Target Cache

Target cache option is used to achieve great boosts in page serving speed by enabling the proxy to skip processing the page instantly if the remote server’s response matches the response that was used to generate the cache during building. By not having to insert the translations separately, page serving can be accelerated by several milliseconds, which can add up to a noticeable speedup in the case of larger pages with lots of translated content.

The Target cache is built or overwritten every time a page is loaded through the proxy, with a few notable exceptions. The cache is not overwritten if the content served matches the content received (i.e. no processing was done on it), nor are entities larger than the hard-coded maximum entity size (960kb) saved. Furthermore, if a site changes its contents too fast (there are too many cache misses, i.e. the cached content differs from the actual), the Proxy will stop caching the given entity to prevent overusing the database. Should this happen, caches must be cleared manually to restore normal operation and reset the cache miss limit.

What is it for?

The purpose of the Target Cache is to reduce the number of requests to the source site and decrease response times on the proxy by skipping the content replacement process (which is basically the entire document pipeline) if the content on the source site or - if enabled - in the Source Cache remains unchanged.

Enabling Target Cache

Go into the Page Cache menu in the Dashboard and enable Target Cache in the dialog that opens. You can also add a maximum of 5 custom-named Target Caches.

Building the Target Cache

After you enable it, the Target Cache is filled exclusively by Page visits on the pretty (published) domain. Previews/visits to the temporary domain will have absolutely no bearing on the contents of the Target Cache.

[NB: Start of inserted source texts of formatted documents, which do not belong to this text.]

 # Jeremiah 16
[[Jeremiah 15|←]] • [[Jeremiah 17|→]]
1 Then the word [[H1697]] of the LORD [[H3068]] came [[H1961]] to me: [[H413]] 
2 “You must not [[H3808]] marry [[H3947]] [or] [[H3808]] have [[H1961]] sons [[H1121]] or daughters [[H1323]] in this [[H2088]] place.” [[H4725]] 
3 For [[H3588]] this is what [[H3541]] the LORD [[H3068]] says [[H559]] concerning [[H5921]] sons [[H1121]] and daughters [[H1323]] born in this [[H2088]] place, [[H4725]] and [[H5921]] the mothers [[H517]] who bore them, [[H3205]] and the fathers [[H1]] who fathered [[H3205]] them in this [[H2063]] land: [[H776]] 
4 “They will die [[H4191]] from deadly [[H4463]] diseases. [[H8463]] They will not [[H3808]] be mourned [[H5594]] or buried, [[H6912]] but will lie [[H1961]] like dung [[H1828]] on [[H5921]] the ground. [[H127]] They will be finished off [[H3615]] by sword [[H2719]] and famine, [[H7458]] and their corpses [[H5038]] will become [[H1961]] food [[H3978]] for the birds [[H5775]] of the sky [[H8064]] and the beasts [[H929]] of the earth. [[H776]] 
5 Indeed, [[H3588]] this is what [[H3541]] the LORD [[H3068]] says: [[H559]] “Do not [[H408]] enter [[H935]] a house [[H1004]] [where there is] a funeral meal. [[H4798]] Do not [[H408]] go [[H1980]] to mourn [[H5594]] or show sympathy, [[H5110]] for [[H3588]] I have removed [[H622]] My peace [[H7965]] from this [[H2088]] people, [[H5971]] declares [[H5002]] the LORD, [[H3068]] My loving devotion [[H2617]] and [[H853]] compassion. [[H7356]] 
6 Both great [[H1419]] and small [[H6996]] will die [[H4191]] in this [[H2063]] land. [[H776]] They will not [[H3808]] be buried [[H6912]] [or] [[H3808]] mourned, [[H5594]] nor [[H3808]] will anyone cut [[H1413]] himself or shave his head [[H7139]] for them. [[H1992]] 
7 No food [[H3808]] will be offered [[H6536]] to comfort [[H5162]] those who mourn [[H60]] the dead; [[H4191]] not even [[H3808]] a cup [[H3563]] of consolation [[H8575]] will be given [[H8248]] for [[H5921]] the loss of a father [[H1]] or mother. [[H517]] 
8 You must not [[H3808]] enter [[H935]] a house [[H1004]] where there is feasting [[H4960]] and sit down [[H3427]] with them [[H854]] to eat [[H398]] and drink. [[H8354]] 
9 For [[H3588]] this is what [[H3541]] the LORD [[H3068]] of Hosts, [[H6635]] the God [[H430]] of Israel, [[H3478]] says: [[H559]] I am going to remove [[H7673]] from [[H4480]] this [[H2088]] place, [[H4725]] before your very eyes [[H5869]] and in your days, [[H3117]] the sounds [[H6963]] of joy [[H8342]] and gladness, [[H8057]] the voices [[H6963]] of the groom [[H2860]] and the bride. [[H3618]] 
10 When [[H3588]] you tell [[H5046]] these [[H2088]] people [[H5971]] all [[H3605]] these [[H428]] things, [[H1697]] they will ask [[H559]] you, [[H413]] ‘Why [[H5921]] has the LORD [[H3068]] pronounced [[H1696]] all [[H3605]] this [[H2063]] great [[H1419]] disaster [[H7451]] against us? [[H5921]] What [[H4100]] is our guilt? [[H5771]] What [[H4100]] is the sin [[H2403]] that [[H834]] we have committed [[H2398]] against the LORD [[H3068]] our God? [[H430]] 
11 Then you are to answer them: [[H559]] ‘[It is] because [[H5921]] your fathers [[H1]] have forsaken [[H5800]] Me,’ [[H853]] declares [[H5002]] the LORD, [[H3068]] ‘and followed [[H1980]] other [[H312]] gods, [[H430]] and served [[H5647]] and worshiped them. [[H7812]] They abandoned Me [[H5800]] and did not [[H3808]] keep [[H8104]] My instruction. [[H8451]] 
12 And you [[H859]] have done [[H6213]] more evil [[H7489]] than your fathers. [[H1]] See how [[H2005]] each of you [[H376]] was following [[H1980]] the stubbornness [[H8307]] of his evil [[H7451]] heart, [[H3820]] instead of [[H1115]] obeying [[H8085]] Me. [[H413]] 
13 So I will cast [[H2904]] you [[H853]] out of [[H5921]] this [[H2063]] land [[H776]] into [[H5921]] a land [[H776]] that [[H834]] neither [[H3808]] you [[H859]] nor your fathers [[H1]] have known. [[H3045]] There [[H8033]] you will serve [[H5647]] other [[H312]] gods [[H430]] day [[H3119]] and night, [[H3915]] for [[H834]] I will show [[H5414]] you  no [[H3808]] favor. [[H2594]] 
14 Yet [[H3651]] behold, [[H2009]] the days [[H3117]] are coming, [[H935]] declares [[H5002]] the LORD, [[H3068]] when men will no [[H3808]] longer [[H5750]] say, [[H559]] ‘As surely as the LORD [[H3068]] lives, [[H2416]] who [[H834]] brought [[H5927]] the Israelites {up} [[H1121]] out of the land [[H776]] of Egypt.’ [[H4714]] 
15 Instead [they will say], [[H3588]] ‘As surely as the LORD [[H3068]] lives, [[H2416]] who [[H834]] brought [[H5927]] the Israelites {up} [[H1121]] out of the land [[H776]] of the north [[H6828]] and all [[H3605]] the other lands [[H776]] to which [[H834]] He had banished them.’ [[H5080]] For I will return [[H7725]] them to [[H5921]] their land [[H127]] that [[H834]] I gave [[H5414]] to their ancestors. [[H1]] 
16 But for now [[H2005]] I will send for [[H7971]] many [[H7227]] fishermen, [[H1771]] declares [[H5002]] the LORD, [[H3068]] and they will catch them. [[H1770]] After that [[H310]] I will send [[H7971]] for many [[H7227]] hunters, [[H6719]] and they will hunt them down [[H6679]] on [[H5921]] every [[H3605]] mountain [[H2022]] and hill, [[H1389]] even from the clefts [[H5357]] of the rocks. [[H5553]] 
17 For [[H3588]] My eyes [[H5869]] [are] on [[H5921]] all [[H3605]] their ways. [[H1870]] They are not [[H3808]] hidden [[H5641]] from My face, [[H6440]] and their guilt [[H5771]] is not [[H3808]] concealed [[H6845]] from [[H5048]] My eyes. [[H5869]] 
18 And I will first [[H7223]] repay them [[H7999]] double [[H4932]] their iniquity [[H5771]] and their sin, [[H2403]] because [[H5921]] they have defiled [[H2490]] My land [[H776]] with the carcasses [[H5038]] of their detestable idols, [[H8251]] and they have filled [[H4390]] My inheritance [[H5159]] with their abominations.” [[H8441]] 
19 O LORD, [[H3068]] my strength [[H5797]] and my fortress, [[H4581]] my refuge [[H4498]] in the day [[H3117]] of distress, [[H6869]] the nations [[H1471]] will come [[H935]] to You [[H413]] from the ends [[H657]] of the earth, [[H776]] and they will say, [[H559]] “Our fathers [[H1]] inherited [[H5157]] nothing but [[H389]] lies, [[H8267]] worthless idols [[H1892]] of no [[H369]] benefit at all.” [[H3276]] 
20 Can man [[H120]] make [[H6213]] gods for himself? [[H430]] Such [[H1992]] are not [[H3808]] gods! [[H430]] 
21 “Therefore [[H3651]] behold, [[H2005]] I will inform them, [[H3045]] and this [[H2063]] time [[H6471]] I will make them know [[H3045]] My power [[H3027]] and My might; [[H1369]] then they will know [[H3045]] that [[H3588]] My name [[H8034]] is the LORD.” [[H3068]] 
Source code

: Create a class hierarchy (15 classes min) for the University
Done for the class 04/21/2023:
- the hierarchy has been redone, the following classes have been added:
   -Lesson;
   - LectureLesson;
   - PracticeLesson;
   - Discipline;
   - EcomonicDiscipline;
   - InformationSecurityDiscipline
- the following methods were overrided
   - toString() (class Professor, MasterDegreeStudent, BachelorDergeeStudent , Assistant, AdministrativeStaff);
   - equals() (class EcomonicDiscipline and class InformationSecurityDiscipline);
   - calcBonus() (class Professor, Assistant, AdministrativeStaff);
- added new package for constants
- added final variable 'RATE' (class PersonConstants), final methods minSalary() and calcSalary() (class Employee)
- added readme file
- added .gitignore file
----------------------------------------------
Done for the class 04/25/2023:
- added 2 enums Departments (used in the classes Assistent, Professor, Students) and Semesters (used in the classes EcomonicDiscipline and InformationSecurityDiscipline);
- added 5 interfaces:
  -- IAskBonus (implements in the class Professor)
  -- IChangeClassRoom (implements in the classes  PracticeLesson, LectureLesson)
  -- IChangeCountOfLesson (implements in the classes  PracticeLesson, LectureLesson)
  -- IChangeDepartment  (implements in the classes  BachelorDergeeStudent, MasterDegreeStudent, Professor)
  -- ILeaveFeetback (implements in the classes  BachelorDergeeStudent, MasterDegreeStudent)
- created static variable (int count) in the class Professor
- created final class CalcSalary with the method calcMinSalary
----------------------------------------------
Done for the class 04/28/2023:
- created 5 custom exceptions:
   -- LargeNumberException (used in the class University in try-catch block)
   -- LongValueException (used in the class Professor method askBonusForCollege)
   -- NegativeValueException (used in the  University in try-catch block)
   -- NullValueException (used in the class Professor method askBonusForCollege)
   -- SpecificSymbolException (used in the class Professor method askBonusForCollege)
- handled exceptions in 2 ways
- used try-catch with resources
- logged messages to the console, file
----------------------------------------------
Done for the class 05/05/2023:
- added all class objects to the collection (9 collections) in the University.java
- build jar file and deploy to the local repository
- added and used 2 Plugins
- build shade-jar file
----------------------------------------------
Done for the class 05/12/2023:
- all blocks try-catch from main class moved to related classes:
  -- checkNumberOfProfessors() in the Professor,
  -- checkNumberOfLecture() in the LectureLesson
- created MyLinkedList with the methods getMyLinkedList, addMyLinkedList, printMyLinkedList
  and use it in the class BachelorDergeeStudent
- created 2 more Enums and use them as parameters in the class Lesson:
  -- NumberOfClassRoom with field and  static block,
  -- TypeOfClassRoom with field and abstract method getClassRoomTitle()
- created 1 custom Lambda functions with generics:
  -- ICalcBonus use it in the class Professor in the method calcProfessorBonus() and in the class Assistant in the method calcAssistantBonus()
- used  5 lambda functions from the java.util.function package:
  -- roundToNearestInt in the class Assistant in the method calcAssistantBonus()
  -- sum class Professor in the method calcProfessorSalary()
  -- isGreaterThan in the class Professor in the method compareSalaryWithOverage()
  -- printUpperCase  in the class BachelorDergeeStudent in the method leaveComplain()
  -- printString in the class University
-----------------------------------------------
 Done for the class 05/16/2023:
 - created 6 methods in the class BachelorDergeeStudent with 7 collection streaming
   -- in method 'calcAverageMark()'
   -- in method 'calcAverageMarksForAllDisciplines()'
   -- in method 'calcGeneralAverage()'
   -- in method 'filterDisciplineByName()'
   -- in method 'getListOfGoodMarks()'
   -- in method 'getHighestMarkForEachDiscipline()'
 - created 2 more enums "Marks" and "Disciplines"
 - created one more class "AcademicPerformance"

While separate from the Source Cache, the contents of the Target Cache will nevertheless be determined by your Source Cache settings. If you have no Source Cache, then the Target Cache will be filled by whatever is returned from the source site for a request (a page visit). If you have a Source Cache, then the Target Cache will contain whatever the currently enabled Source Cache is making available to the visitor on the proxy.

The ‘Keep Cache Strategy’

The Keep cache is actually a serving mode of the Target cache, used mainly to prevent the source language bleed-through effect, or Bleeding Effect in short. It operates by checking the cached content’s translation ratio against the remote server’s response. If the cached content is found to have a more complete translation (i.e. its translation ratio is higher), the remote response is discarded and the cached content is served instead. This does not mean an increase in page load speed, but by preventing yet-untranslated elements from appearing in the served page, the Bleeding Effect is eliminated entirely. As new translations are entered into the database, either manually or via XLIFF imports, the difference between the cached response and the actual response decreases, and the newly-translated elements are displayed automatically. Additionally, this check is run every time the source content is found.